TASK STATEMENT: Reproduce every record below word for word and include no pictures.

▬▬▬

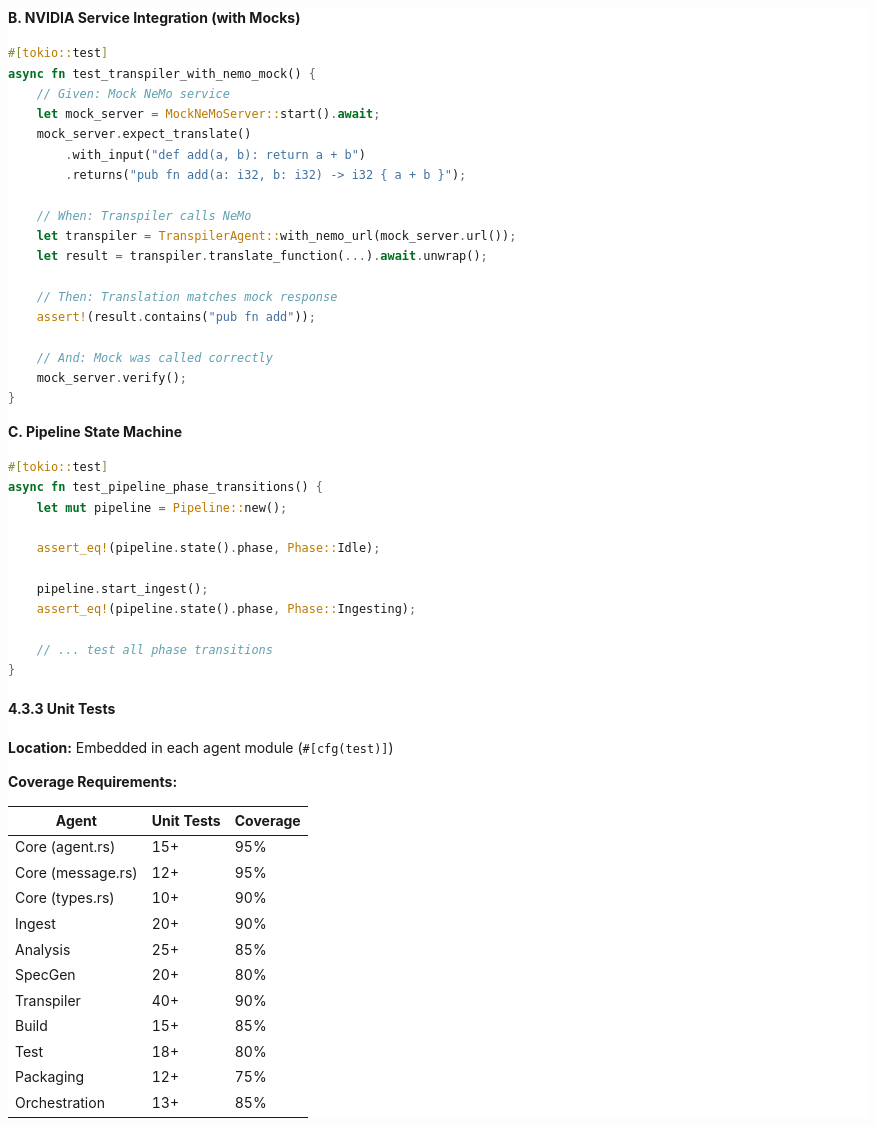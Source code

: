 **B. NVIDIA Service Integration (with Mocks)**

```rust
#[tokio::test]
async fn test_transpiler_with_nemo_mock() {
    // Given: Mock NeMo service
    let mock_server = MockNeMoServer::start().await;
    mock_server.expect_translate()
        .with_input("def add(a, b): return a + b")
        .returns("pub fn add(a: i32, b: i32) -> i32 { a + b }");

    // When: Transpiler calls NeMo
    let transpiler = TranspilerAgent::with_nemo_url(mock_server.url());
    let result = transpiler.translate_function(...).await.unwrap();

    // Then: Translation matches mock response
    assert!(result.contains("pub fn add"));

    // And: Mock was called correctly
    mock_server.verify();
}
```

**C. Pipeline State Machine**

```rust
#[tokio::test]
async fn test_pipeline_phase_transitions() {
    let mut pipeline = Pipeline::new();

    assert_eq!(pipeline.state().phase, Phase::Idle);

    pipeline.start_ingest();
    assert_eq!(pipeline.state().phase, Phase::Ingesting);

    // ... test all phase transitions
}
```

#### 4.3.3 Unit Tests

**Location:** Embedded in each agent module (`#[cfg(test)]`)

**Coverage Requirements:**

| Agent | Unit Tests | Coverage |
|-------|-----------|----------|
| Core (agent.rs) | 15+ | 95% |
| Core (message.rs) | 12+ | 95% |
| Core (types.rs) | 10+ | 90% |
| Ingest | 20+ | 90% |
| Analysis | 25+ | 85% |
| SpecGen | 20+ | 80% |
| Transpiler | 40+ | 90% |
| Build | 15+ | 85% |
| Test | 18+ | 80% |
| Packaging | 12+ | 75% |
| Orchestration | 13+ | 85% |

▬▬▬

REPLY:
Source code

: **B. NVIDIA Service Integration (with Mocks)**

```rust
#[tokio::test]
async fn test_transpiler_with_nemo_mock() {
    // Given: Mock NeMo service
    let mock_server = MockNeMoServer::start().await;
    mock_server.expect_translate()
        .with_input("def add(a, b): return a + b")
        .returns("pub fn add(a: i32, b: i32) -> i32 { a + b }");

    // When: Transpiler calls NeMo
    let transpiler = TranspilerAgent::with_nemo_url(mock_server.url());
    let result = transpiler.translate_function(...).await.unwrap();

    // Then: Translation matches mock response
    assert!(result.contains("pub fn add"));

    // And: Mock was called correctly
    mock_server.verify();
}
```

**C. Pipeline State Machine**

```rust
#[tokio::test]
async fn test_pipeline_phase_transitions() {
    let mut pipeline = Pipeline::new();

    assert_eq!(pipeline.state().phase, Phase::Idle);

    pipeline.start_ingest();
    assert_eq!(pipeline.state().phase, Phase::Ingesting);

    // ... test all phase transitions
}
```

#### 4.3.3 Unit Tests

**Location:** Embedded in each agent module (`#[cfg(test)]`)

**Coverage Requirements:**

| Agent | Unit Tests | Coverage |
|-------|-----------|----------|
| Core (agent.rs) | 15+ | 95% |
| Core (message.rs) | 12+ | 95% |
| Core (types.rs) | 10+ | 90% |
| Ingest | 20+ | 90% |
| Analysis | 25+ | 85% |
| SpecGen | 20+ | 80% |
| Transpiler | 40+ | 90% |
| Build | 15+ | 85% |
| Test | 18+ | 80% |
| Packaging | 12+ | 75% |
| Orchestration | 13+ | 85% |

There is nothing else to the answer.